Robust Resource Allocation with Joint Carrier Aggregation for Multi-Carrier Cellular Networks

TL;DR

This paper introduces a robust, utility-based resource allocation algorithm for multi-carrier cellular networks that ensures fair, optimal distribution of resources among users with different traffic types, adapting to traffic conditions.

Contribution

It proposes a novel, distributed algorithm for joint carrier aggregation that prevents resource allocation fluctuations and guarantees minimum QoS based on application type.

Findings

Algorithm prevents fluctuations in resource allocation.

Provides traffic-dependent pricing for network providers.

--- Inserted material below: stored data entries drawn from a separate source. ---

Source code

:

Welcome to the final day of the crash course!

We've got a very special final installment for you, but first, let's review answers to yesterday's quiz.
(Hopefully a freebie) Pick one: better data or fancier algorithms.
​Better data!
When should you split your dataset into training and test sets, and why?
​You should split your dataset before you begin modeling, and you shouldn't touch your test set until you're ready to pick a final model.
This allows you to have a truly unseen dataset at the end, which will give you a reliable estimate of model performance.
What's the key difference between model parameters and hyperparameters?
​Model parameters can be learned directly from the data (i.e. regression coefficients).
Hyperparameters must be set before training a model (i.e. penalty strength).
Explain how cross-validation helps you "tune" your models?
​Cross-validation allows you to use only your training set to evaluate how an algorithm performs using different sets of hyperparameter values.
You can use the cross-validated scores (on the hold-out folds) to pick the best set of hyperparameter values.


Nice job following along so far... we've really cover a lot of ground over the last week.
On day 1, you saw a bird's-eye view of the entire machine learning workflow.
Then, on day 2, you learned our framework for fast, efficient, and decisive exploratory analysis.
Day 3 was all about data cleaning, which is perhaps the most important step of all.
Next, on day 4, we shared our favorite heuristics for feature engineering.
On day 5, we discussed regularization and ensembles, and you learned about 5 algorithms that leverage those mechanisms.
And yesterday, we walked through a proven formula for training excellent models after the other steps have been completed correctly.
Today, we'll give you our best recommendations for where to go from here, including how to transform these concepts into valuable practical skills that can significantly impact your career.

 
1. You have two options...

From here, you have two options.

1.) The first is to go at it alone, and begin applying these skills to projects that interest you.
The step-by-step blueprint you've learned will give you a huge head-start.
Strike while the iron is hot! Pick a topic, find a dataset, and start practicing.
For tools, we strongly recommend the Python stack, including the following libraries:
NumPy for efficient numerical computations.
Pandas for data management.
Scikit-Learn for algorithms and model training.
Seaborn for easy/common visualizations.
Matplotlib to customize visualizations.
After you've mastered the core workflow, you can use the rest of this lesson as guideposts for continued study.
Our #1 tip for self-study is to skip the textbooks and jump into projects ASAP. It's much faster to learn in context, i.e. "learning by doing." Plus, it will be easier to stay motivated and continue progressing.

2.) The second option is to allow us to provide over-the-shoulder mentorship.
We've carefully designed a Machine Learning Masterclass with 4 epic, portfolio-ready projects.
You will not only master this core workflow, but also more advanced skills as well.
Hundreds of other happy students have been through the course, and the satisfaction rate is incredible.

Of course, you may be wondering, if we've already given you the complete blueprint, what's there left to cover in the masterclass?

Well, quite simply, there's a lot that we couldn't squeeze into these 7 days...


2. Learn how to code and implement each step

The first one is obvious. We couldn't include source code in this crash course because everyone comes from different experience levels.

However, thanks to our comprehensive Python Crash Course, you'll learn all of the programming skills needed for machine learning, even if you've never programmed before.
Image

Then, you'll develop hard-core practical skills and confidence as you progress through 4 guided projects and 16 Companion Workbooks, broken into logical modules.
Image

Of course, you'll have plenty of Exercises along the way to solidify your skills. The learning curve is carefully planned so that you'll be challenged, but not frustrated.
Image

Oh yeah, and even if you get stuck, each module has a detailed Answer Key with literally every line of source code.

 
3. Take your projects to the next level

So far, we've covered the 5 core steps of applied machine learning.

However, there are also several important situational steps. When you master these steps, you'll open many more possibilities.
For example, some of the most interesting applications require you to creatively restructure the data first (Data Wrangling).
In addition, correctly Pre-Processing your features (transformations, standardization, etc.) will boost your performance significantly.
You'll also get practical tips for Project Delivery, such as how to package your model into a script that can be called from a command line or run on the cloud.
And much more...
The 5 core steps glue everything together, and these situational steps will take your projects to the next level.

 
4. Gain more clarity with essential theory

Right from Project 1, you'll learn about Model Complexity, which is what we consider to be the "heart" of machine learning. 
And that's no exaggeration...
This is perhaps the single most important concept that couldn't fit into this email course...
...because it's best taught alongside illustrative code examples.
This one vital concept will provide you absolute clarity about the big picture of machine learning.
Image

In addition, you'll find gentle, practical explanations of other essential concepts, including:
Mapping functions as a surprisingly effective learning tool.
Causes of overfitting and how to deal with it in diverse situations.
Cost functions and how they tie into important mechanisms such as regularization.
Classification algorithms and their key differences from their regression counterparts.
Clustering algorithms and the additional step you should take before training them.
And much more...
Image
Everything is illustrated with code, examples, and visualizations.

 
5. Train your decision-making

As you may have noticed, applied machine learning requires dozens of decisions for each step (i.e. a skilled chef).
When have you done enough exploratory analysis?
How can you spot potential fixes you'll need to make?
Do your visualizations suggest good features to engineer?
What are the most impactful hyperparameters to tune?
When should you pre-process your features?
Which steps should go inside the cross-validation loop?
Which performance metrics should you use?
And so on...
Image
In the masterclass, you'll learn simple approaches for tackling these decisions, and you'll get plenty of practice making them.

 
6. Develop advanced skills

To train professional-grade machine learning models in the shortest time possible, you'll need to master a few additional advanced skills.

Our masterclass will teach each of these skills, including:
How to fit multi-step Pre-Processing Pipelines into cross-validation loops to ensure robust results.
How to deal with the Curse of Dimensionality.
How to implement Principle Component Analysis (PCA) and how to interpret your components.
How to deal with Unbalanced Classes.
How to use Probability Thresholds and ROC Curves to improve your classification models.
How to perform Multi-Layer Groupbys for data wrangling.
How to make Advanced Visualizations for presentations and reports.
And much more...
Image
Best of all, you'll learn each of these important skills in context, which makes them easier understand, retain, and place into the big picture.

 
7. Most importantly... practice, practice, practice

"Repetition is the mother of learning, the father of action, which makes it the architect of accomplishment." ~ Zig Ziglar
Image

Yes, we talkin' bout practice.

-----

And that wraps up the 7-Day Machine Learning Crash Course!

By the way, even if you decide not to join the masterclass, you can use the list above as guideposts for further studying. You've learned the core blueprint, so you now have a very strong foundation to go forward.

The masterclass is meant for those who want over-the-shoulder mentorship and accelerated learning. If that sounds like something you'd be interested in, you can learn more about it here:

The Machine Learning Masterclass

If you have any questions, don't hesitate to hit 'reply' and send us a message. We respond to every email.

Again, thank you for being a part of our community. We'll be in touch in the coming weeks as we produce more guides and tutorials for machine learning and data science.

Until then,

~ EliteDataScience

Achieves optimal rates for users in various traffic scenarios.

Abstract

In this paper, we present a novel approach for robust optimal resource allocation with joint carrier aggregation to allocate multiple carriers resources optimally among users with elastic and inelastic traffic in cellular networks. We use utility proportional fairness allocation policy, where the fairness among users is in utility percentage of the application running on the user equipment (UE). Each UE is assigned an application utility function based on the type of its application. Our objective is to allocate multiple carriers resources optimally among users subscribing for mobile services. In addition, each user is guaranteed a minimum quality of service (QoS) that varies based on the user's application type. We present a robust algorithm that solves the drawback in the algorithm presented in [1] by preventing the fluctuations in the resource allocation process, in the case of scarce resources, and allocates optimal rates for both high-traffic and low-traffic situations. Our distributed resource allocation algorithm allocates an optimal rate to each user from all carriers in its range while providing the minimum price for the allocated rate. In addition, we analyze the convergence of the algorithm with different network traffic densities and show that our algorithm provides traffic dependent pricing for network providers. Finally, we present simulation results for the performance of our resource allocation algorithm.